▼

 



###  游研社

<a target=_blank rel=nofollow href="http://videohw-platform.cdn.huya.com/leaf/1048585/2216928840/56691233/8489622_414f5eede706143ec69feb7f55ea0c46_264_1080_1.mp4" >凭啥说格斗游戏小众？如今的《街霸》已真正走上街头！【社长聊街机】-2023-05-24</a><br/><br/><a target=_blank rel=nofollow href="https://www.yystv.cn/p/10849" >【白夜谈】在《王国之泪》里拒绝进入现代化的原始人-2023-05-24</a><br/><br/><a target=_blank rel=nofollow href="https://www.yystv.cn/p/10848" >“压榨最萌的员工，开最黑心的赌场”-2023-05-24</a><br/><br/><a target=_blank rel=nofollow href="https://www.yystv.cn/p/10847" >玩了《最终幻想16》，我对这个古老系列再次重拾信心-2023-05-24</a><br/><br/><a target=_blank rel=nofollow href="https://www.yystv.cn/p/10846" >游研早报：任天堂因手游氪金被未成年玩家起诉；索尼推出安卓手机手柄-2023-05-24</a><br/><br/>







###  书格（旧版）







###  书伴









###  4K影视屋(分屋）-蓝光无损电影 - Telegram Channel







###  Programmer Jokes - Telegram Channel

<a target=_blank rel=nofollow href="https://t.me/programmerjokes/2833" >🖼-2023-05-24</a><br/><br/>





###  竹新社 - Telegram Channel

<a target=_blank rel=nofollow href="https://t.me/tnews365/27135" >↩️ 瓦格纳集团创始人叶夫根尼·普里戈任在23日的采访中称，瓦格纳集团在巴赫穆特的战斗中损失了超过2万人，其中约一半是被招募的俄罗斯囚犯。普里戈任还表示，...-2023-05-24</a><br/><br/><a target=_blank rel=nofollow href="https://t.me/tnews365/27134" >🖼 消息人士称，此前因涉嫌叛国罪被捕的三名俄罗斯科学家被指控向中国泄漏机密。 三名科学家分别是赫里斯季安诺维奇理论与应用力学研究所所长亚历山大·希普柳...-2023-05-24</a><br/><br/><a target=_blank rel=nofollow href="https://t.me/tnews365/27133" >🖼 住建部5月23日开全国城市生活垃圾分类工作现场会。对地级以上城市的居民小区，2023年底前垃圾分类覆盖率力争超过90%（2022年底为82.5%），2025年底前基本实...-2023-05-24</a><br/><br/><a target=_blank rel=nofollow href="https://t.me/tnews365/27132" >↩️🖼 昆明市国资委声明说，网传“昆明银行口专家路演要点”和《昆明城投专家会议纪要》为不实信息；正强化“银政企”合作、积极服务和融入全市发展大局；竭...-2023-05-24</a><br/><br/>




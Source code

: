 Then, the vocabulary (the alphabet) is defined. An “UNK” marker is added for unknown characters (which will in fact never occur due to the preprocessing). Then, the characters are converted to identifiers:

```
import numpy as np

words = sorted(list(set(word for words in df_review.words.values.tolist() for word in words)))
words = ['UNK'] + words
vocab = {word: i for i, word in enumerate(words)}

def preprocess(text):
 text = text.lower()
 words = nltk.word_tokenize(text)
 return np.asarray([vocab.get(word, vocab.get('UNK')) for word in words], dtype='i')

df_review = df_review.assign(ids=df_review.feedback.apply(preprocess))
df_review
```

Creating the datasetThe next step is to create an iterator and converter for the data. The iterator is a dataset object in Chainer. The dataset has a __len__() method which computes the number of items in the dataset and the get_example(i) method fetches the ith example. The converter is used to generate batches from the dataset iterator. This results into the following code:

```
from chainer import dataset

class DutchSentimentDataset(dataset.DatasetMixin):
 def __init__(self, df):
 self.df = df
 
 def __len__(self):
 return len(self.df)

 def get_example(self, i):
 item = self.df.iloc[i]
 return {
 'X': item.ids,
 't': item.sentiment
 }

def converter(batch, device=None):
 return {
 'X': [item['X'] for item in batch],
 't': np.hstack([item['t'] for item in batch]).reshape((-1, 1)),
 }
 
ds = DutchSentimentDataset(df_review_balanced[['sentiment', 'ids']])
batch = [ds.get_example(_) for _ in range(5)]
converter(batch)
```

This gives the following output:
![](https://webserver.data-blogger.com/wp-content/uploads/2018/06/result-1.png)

▲

• **TASK INSTRUCTIONS**:
Where does the word "converter" occur in the records? Return every line that holds it.

• **EXERCISE RESPONSE**:
Creating the datasetThe next step is to create an iterator and converter for the data. The iterator is a dataset object in Chainer. The dataset has a __len__() method which computes the number of items in the dataset and the get_example(i) method fetches the ith example. The converter is used to generate batches from the dataset iterator. This results into the following code:
def converter(batch, device=None):
converter(batch)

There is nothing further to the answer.